The Buddha, the Yogi and the Maharishi

In the summer of 1966 I graduated from high school. In the fall of 1966, I started my short college career at San Jose State College. While I grew up in the insular and pastoral farm lands of the Almaden Valley, as innocent and naive as the Timmy in the original, black and white TV serial, “Lassie,” my several semesters at San Jose State in the middle 1960s were a wild catalyst of a ride swirling me through quantum leaps in politics, music, social upheaval, sexuality and spiritual philosophy. I was a post adolescent male with tons of potent testosterone surging through my veins, like most all of the other guys I was hanging out with. It was a tumultuous existence. Overall, I would call it rewarding, but, as well, it was living on the edge, the extreme edge. Many lost it there, many chickened out, and I didn’t make it all the way through unscathed.

Growing up, essentially on a solo basis, I got myself as involved in literature and music, and later on, technology, as I could. I had no mentors, my efforts really had no supporters. Maybe a teacher would take some interest in my efforts, but it would only be for the school year. There was no ongoing, long-term support like the students at some place like the Julliard School, which I’ve recently discussed, might get. My parents were interested in making a decent living for their family, as were all the families surrounding us. About the only extra curricular activity I was aware of was Little League Baseball and Wednesday afternoon Catholic catechism in the community center next to the school and I had little interest in either of those. I loved my reading.

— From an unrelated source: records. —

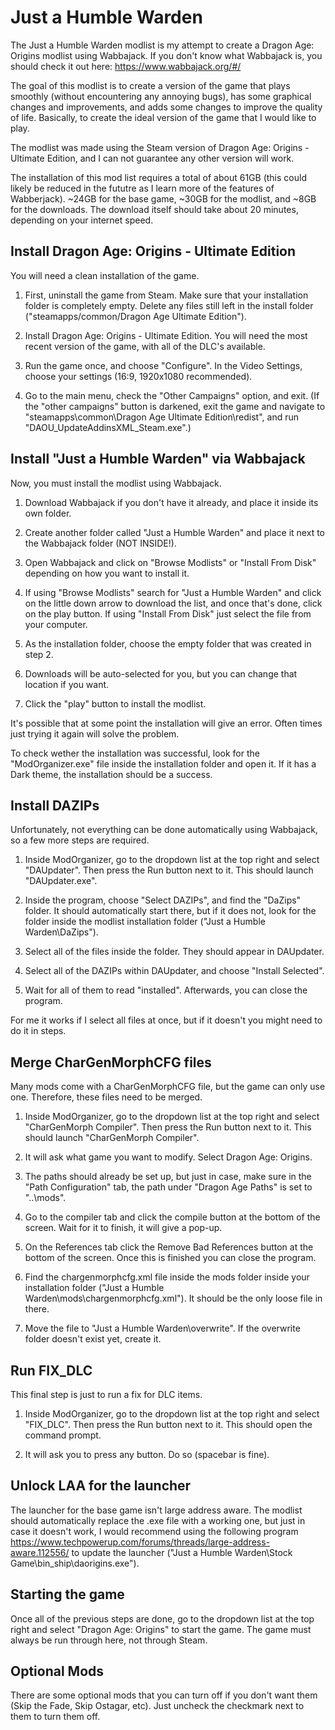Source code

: # Just a Humble Warden

The Just a Humble Warden modlist is my attempt to create a Dragon Age: Origins modlist using Wabbajack. If you don't know what Wabbajack is, you should check it out here: <https://www.wabbajack.org/#/>

The goal of this modlist is to create a version of the game that plays smoothly (without encountering any annoying bugs), has some graphical changes and improvements, and adds some changes to improve the quality of life. Basically, to create the ideal version of the game that I would like to play.

The modlist was made using the Steam version of Dragon Age: Origins - Ultimate Edition, and I can not guarantee any other version will work.

The installation of this mod list requires a total of about 61GB (this could likely be reduced in the fututre as I learn more of the features of Wabberjack). ~24GB for the base game, ~30GB for the modlist, and ~8GB for the downloads. The download itself should take about 20 minutes, depending on your internet speed.

## Install Dragon Age: Origins - Ultimate Edition

You will need a clean installation of the game.

1. First, uninstall the game from Steam. Make sure that your installation folder is completely empty. Delete any files still left in the install folder ("steamapps/common/Dragon Age Ultimate Edition").

2. Install Dragon Age: Origins - Ultimate Edition. You will need the most recent version of the game, with all of the DLC's available.

3. Run the game once, and choose "Configure". In the Video Settings, choose your settings (16:9, 1920x1080 recommended). 

4. Go to the main menu, check the "Other Campaigns" option, and exit. (If the "other campaigns" button is darkened, exit the game and navigate to "steamapps\common\Dragon Age Ultimate Edition\redist", and run "DAOU_UpdateAddinsXML_Steam.exe".)

## Install "Just a Humble Warden" via Wabbajack

Now, you must install the modlist using Wabbajack.

1. Download Wabbajack if you don't have it already, and place it inside its own folder.

2. Create another folder called "Just a Humble Warden" and place it next to the Wabbajack folder (NOT INSIDE!).

3. Open Wabbajack and click on "Browse Modlists" or "Install From Disk" depending on how you want to install it.

3. If using "Browse Modlists" search for "Just a Humble Warden" and click on the little down arrow to download the list, and once that's done, click on the play button. If using "Install From Disk" just select the file from your computer.

4. As the installation folder, choose the empty folder that was created in step 2.

5. Downloads will be auto-selected for you, but you can change that location if you want. 

6. Click the "play" button to install the modlist.

It's possible that at some point the installation will give an error. Often times just trying it again will solve the problem.

To check wether the installation was successful, look for the "ModOrganizer.exe" file inside the installation folder and open it. If it has a Dark theme, the installation should be a success.

## Install DAZIPs

Unfortunately, not everything can be done automatically using Wabbajack, so a few more steps are required.

1. Inside ModOrganizer, go to the dropdown list at the top right and select "DAUpdater". Then press the Run button next to it. This should launch "DAUpdater.exe".

2. Inside the program, choose "Select DAZIPs", and find the "DaZips" folder. It should automatically start there, but if it does not, look for the folder inside the modlist installation folder ("Just a Humble Warden\DaZips"). 

3. Select all of the files inside the folder. They should appear in DAUpdater.

4. Select all of the DAZIPs within DAUpdater, and choose "Install Selected".

5. Wait for all of them to read "installed". Afterwards, you can close the program.

For me it works if I select all files at once, but if it doesn't you might need to do it in steps.

## Merge CharGenMorphCFG files

Many mods come with a CharGenMorphCFG file, but the game can only use one. Therefore, these files need to be merged.

1. Inside ModOrganizer, go to the dropdown list at the top right and select "CharGenMorph Compiler". Then press the Run button next to it. This should launch "CharGenMorph Compiler".

2. It will ask what game you want to modify. Select Dragon Age: Origins.

3. The paths should already be set up, but just in case, make sure in the "Path Configuration" tab, the path under "Dragon Age Paths" is set to "..\mods".

4. Go to the compiler tab and click the compile button at the bottom of the screen. Wait for it to finish, it will give a pop-up.

5. On the References tab click the Remove Bad References button at the bottom of the screen. Once this is finished you can close the program.

6. Find the chargenmorphcfg.xml file inside the mods folder inside your installation folder ("Just a Humble Warden\mods\chargenmorphcfg.xml"). It should be the only loose file in there.

7. Move the file to "Just a Humble Warden\overwrite\". If the overwrite folder doesn't exist yet, create it.

## Run FIX_DLC

This final step is just to run a fix for DLC items.

1. Inside ModOrganizer, go to the dropdown list at the top right and select "FIX_DLC". Then press the Run button next to it. This should open the command prompt.

2. It will ask you to press any button. Do so (spacebar is fine).

## Unlock LAA for the launcher

The launcher for the base game isn't large address aware. The modlist should automatically replace the .exe file with a working one, but just in case it doesn't work, I would recommend using the following program <https://www.techpowerup.com/forums/threads/large-address-aware.112556/> to update the launcher ("Just a Humble Warden\Stock Game\bin_ship\daorigins.exe").

## Starting the game

Once all of the previous steps are done, go to the dropdown list at the top right and select "Dragon Age: Origins" to start the game. The game must always be run through here, not through Steam.

## Optional Mods

There are some optional mods that you can turn off if you don't want them (Skip the Fade, Skip Ostagar, etc). Just uncheck the checkmark next to them to turn them off.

I loved my reading but, as much in the other direction, I hated school. As we were locked in the classrooms, static at our desks, I’d slide my shoes off and watch the sea gulls loop in endless spirals over the “perc” ponds (peculation ponds) whose cool, shallow waters would twist up the air so high above the man-made ponds. Across the school yard, the gulls would play and cavort on these narrow, high whirlwinds, making fun of my incarceration. How I wished I could have been up there with them, ha, yep, “free as a bird.”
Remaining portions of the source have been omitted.